Forty-three Aprils ago, a young reporter from Newsday came to Glasgow to cover a championship checker tournament. Through The Glasgow Daily Times, she sought a photographer to accompany her at the event. For a few days the reporter and the photographer worked together, doing what reporters and photographers do. In addition to the Newsday coverage, the stories went out over the LA Times-Washington Post wire service.
The reporter was Susan Page. The photographer was me.
These days, Susan is the Washington Bureau Chief for USA Today and a frequent guest on CBS This Morning. She’s also a biographer. Her book, “The Matriarch: Barbara Bush and the Making of the American Dynasty,” was published earlier this month.
During a recent conversation, I asked Susan if she remembered her trip to Glasgow.
“I remember very clearly,” she responded. “Who would not remember their first trip out of town as a reporter? Since then, of course, I’ve ended up reporting from six continents and dozens of foreign countries, but I remember that first trip very well.”
She described Glasgow as a “friendly town,” where she said, “people were very nice.”
Susan regarded that trip as a good experience. “You have to do something a couple of times to learn how it works. Glasgow was like graduate school for me.”

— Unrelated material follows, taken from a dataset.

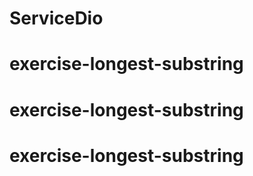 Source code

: # ServiceDio
# exercise-longest-substring
# exercise-longest-substring
# exercise-longest-substring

She had started working as a reporter for Newsday, and soon had the opportunity to do out of town trips. She described the early trip assignments, like the first one to Glasgow, as crucial training for everything that followed. “I’m grateful to the people of Glasgow,” she said, “for making that a pleasant experience and not a terrifying one.”
“What have been some highlights of your reporting since 1976?”
Susan told me she had interviewed the past nine Presidents. “Given that we’ve only had 44 Presidents, that seems like a lot. Either I’m very old or we’re a very young country, ‘cause I’ve interviewed more than one out of five of the people who’ve ever served as President. “ Then she added, “I’ll tell you another highlight. I interviewed Stephen Hawking in 2000.” She described that encounter as “pretty remarkable.”
For the recently published biography, Susan had five interviews with Barbara Bush and more than a hundred with other sources.
While Susan contends America really thought they knew Barbara Bush, she hopes the book may help readers even better understand the former First Lady. “She was consequential in the things she did both during her husband’s Presidency and during her son’s Presidency on issues like AIDS, for instance.” Susan also feels Mrs. Bush was a more complicated woman than most people realized. “She had more pain and grief in her life than most folks understood, so that was the story I wanted to tell.”
I asked what it had been like to interview the Matriarch.
Susan was quick to respond, “It was great. She was candid and honest. She was funny and sharp. At the end of the fifth interview she said I could see her diaries, which was something I hadn’t expected, and which was a great privilege.”
I’m not surprised Susan was received so well during those interviews. While I don’t remember much about the checker tournament, I do remember getting to know Susan. She impressed me as someone who was very bright and interested in her work. And she was incredibly nice. I suspect Barbara Bush may have found her to be the same.